━━━ Material provided ━━━
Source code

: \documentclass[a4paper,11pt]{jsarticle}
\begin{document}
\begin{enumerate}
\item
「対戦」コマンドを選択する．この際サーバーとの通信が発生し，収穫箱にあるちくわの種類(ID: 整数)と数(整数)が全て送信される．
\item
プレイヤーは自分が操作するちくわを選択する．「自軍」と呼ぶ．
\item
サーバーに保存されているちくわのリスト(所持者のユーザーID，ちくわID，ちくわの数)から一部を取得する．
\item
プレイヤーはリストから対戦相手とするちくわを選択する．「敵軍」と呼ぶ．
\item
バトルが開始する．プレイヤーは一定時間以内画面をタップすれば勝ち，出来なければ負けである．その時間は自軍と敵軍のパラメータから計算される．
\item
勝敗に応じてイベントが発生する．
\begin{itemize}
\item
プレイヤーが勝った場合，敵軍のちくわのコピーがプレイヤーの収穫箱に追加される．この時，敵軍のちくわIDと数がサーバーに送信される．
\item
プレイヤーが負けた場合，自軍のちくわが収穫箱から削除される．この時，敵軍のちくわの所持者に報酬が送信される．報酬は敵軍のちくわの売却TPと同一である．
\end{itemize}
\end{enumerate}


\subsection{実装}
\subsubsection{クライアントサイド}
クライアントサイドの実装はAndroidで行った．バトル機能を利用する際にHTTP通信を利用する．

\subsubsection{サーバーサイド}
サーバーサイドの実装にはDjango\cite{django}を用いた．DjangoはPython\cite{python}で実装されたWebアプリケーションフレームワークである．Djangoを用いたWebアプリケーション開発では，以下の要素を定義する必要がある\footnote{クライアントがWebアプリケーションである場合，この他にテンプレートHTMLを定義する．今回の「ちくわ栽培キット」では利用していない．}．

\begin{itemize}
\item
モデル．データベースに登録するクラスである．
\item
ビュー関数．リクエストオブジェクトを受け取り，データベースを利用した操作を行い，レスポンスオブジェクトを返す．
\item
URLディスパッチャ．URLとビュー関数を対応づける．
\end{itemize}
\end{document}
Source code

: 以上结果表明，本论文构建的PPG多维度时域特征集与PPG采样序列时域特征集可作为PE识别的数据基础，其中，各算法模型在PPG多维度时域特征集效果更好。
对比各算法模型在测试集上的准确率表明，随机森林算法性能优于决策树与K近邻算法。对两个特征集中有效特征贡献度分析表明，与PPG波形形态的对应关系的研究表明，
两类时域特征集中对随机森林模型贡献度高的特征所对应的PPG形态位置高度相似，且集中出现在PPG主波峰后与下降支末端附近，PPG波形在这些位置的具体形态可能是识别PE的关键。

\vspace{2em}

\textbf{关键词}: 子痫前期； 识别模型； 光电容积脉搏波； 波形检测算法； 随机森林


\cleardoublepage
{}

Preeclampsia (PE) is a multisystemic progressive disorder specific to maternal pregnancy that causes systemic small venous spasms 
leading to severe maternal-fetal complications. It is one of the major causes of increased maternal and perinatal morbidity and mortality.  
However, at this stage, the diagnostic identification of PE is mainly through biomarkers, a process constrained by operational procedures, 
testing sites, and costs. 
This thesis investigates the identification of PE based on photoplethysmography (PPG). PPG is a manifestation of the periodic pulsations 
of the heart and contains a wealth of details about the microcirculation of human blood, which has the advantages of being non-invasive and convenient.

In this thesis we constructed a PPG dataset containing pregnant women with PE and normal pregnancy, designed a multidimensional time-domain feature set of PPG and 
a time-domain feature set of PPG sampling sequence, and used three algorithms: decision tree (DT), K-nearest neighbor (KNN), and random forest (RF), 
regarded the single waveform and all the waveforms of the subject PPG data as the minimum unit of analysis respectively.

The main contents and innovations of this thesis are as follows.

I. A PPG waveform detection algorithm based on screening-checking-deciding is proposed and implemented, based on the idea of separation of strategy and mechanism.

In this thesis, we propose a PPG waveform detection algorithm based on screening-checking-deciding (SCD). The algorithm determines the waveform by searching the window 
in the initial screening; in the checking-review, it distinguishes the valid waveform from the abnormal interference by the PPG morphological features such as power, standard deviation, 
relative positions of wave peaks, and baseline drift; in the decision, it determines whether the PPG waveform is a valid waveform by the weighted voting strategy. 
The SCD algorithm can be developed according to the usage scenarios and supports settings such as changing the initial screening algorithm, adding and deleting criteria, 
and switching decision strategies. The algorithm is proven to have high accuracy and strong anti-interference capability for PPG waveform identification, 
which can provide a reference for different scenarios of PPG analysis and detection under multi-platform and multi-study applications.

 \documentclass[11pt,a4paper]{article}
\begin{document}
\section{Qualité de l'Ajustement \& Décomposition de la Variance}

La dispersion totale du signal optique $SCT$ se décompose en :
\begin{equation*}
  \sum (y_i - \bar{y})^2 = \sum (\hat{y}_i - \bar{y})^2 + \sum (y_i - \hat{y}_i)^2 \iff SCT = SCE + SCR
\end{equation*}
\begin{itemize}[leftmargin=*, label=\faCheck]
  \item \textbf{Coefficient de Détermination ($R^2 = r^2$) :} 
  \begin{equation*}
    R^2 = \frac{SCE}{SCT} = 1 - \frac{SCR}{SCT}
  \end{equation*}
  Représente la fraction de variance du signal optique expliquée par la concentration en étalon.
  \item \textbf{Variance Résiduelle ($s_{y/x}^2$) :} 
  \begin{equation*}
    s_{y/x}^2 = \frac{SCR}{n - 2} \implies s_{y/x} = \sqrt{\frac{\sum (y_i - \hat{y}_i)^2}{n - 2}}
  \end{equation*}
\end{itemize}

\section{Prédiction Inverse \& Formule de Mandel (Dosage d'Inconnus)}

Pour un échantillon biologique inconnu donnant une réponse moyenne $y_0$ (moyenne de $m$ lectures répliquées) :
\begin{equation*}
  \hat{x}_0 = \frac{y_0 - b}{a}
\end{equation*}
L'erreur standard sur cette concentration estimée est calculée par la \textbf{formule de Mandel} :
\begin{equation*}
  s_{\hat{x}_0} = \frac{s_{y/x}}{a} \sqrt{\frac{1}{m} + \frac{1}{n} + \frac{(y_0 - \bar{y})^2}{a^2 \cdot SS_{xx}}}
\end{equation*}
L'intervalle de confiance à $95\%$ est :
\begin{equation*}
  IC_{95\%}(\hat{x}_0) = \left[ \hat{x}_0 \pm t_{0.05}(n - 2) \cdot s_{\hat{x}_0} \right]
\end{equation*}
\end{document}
━━━
━━━ Material provided ━━━
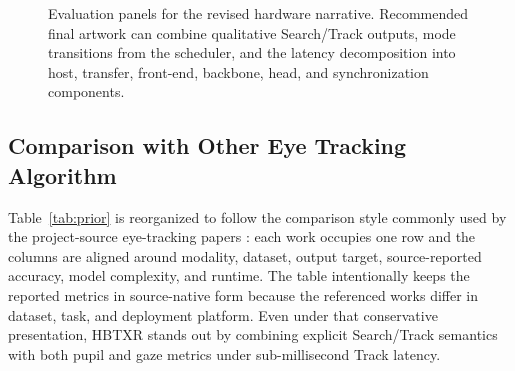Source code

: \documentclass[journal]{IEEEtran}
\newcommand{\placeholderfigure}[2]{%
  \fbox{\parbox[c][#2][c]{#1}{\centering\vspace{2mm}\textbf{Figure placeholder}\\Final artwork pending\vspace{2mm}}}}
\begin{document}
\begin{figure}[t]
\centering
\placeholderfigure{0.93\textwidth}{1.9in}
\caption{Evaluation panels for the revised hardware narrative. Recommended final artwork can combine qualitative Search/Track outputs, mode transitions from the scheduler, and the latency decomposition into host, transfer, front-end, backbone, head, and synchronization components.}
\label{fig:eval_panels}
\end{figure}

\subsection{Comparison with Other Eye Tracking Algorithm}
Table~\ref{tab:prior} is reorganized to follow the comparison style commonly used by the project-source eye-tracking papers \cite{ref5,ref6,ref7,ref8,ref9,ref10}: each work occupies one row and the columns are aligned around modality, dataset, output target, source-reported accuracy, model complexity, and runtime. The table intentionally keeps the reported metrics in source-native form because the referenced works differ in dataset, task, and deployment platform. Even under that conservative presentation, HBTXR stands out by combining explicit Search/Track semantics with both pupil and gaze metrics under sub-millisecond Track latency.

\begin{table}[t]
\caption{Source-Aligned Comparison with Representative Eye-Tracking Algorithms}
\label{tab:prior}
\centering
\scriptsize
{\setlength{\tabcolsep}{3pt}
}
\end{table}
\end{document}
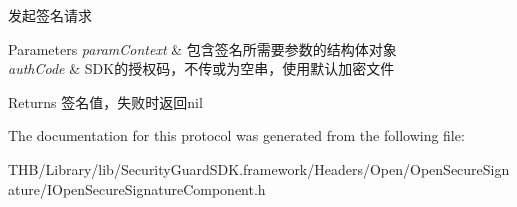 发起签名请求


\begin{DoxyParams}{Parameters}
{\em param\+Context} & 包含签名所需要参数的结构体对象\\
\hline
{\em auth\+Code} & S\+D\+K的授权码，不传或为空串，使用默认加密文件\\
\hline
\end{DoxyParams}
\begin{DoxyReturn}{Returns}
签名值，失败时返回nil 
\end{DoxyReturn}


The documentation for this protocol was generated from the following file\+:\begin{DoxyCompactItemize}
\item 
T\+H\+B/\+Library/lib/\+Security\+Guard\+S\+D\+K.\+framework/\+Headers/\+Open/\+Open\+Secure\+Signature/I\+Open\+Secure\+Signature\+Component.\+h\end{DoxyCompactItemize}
━━━
What to produce:
Working through the entries above, copy every line in which "sqrt" is found.

Task output:
    s_{y/x}^2 = \frac{SCR}{n - 2} \implies s_{y/x} = \sqrt{\frac{\sum (y_i - \hat{y}_i)^2}{n - 2}}
  s_{\hat{x}_0} = \frac{s_{y/x}}{a} \sqrt{\frac{1}{m} + \frac{1}{n} + \frac{(y_0 - \bar{y})^2}{a^2 \cdot SS_{xx}}}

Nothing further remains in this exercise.